Django 跨域配置指南:3 种方法解决 CORS 问题,附前端 Vue 示例
在前后端分离项目中,你是否遇到过这样的报错:“Access to XMLHttpRequest at 'http://127.0.0.1:8000/api/' from origin 'http://localhost:8080' has been blocked by CORS policy”?这就是跨域资源共享(CORS) 限制导致的 —— 浏览器为了安全,会拦截不同域名 / 端口的请求
本文将详细讲解 Django 中配置 CORS 的 3 种方法,从推荐的第三方库到手动配置,再到个别视图的单独处理,最后附上 Vue 前端配合示例,帮你彻底解决跨域问题
一、什么是 CORS?为什么需要配置?
简单来说,CORS 是浏览器的一种安全机制:当前端(如 Vue 跑在 localhost:8080)向后端(Django 跑在 127.0.0.1:8000)发送请求时,由于域名 / 端口不同,浏览器会先发送一个 “预检请求(OPTIONS)”,确认后端允许跨域后才会发送真实请求
如果 Django 没有配置 CORS 规则,就会拒绝这个预检请求,导致前端请求失败
二、方法一:使用 django-cors-headers(推荐)
这是 Django 社区最常用、最稳定的跨域解决方案,支持丰富的配置项,兼顾开发效率和生产安全
步骤 1:安装依赖包
打开终端,执行 pip 安装命令:
pip install django-cors-headers
步骤 2:修改 settings.py 配置
这一步是核心,需要配置 “注册应用”“添加中间件” 和 “CORS 规则” 三部分,注意中间件顺序很重要
2.1 注册应用到 INSTALLED_APPS
在 settings.py 的 INSTALLED_APPS 列表中添加 corsheaders:
# settings.py
INSTALLED_APPS = [
# ... 其他已有的应用(如 django.contrib.admin、django.contrib.auth 等)

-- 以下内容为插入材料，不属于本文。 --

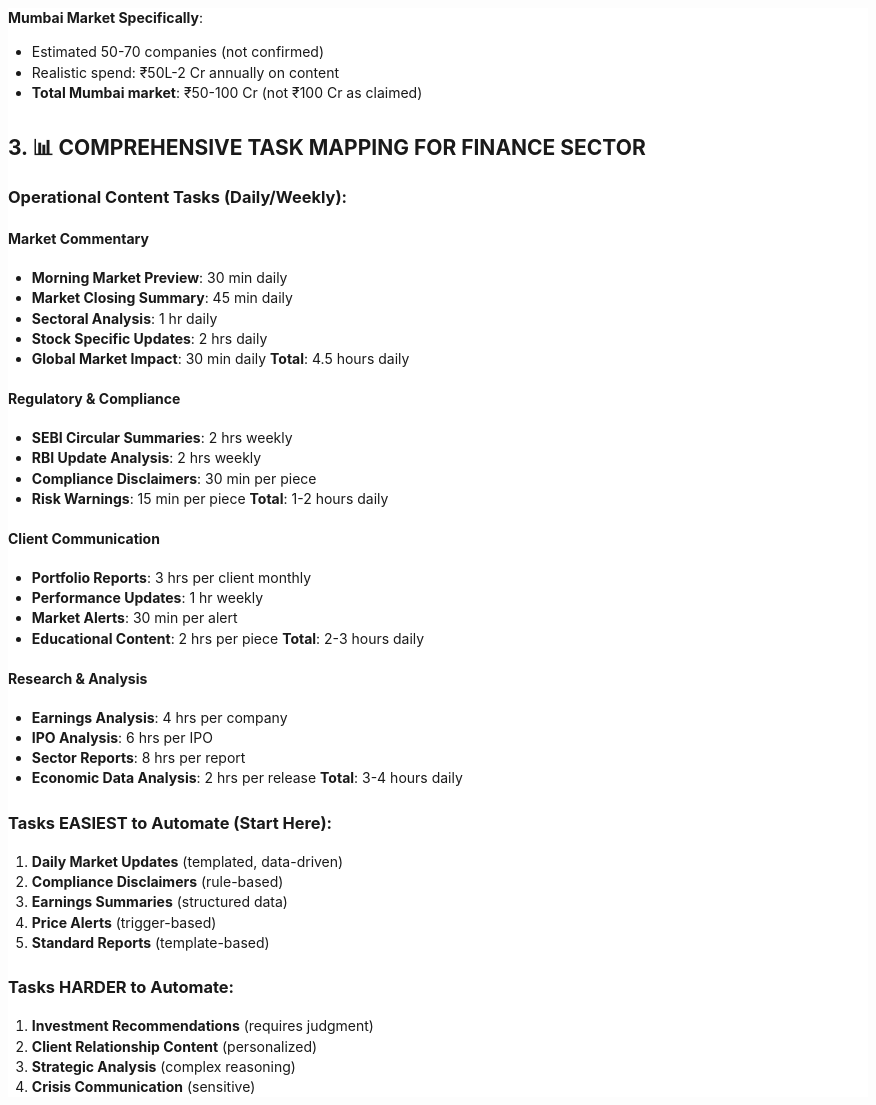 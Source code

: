 **Mumbai Market Specifically**:
- Estimated 50-70 companies (not confirmed)
- Realistic spend: ₹50L-2 Cr annually on content
- **Total Mumbai market**: ₹50-100 Cr (not ₹100 Cr as claimed)

## 3. 📊 COMPREHENSIVE TASK MAPPING FOR FINANCE SECTOR

### Operational Content Tasks (Daily/Weekly):

#### Market Commentary
- **Morning Market Preview**: 30 min daily
- **Market Closing Summary**: 45 min daily
- **Sectoral Analysis**: 1 hr daily
- **Stock Specific Updates**: 2 hrs daily
- **Global Market Impact**: 30 min daily
**Total**: 4.5 hours daily

#### Regulatory & Compliance
- **SEBI Circular Summaries**: 2 hrs weekly
- **RBI Update Analysis**: 2 hrs weekly
- **Compliance Disclaimers**: 30 min per piece
- **Risk Warnings**: 15 min per piece
**Total**: 1-2 hours daily

#### Client Communication
- **Portfolio Reports**: 3 hrs per client monthly
- **Performance Updates**: 1 hr weekly
- **Market Alerts**: 30 min per alert
- **Educational Content**: 2 hrs per piece
**Total**: 2-3 hours daily

#### Research & Analysis
- **Earnings Analysis**: 4 hrs per company
- **IPO Analysis**: 6 hrs per IPO
- **Sector Reports**: 8 hrs per report
- **Economic Data Analysis**: 2 hrs per release
**Total**: 3-4 hours daily

### Tasks EASIEST to Automate (Start Here):
1. **Daily Market Updates** (templated, data-driven)
2. **Compliance Disclaimers** (rule-based)
3. **Earnings Summaries** (structured data)
4. **Price Alerts** (trigger-based)
5. **Standard Reports** (template-based)

### Tasks HARDER to Automate:
1. **Investment Recommendations** (requires judgment)
2. **Client Relationship Content** (personalized)
3. **Strategic Analysis** (complex reasoning)
4. **Crisis Communication** (sensitive)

'corsheaders', # 新增:注册 cors 应用
# ... 其他应用
]
2.2 添加中间件到 MIDDLEWARE
将 CorsMiddleware 放到 尽可能靠前的位置(建议在 SecurityMiddleware 之前),因为中间件是按顺序执行的,CORS 处理需要优先于其他请求处理:
# settings.py
MIDDLEWARE = [
'corsheaders.middleware.CorsMiddleware', # 新增:CORS 中间件(放最前面)
'django.middleware.security.SecurityMiddleware', # Django 自带安全中间件
'django.contrib.sessions.middleware.SessionMiddleware', # 会话中间件
# ... 其他中间件(如 CommonMiddleware、CsrfViewMiddleware 等)
]
2.3 配置 CORS 核心规则
根据环境(开发 / 生产)配置不同的规则,关键配置项如下:
# settings.py
# -------------------------- 1. 允许的域名(核心)--------------------------
# 开发环境:允许所有域名(方便调试,生产环境绝对不能用!)
CORS_ALLOW_ALL_ORIGINS = True # 开发用,生产注释掉
# 生产环境:明确指定允许的域名(推荐,仅开放需要的域名)
# CORS_ALLOWED_ORIGINS = [
# "https://yourdomain.com", # 你的正式域名
# "https://www.yourdomain.com", # 带 www 的子域名
# "http://localhost:8080", # 若生产环境有前端调试需求,可临时加
# ]
# 进阶:允许符合正则的子域名(如 blog.yourdomain.com、admin.yourdomain.com)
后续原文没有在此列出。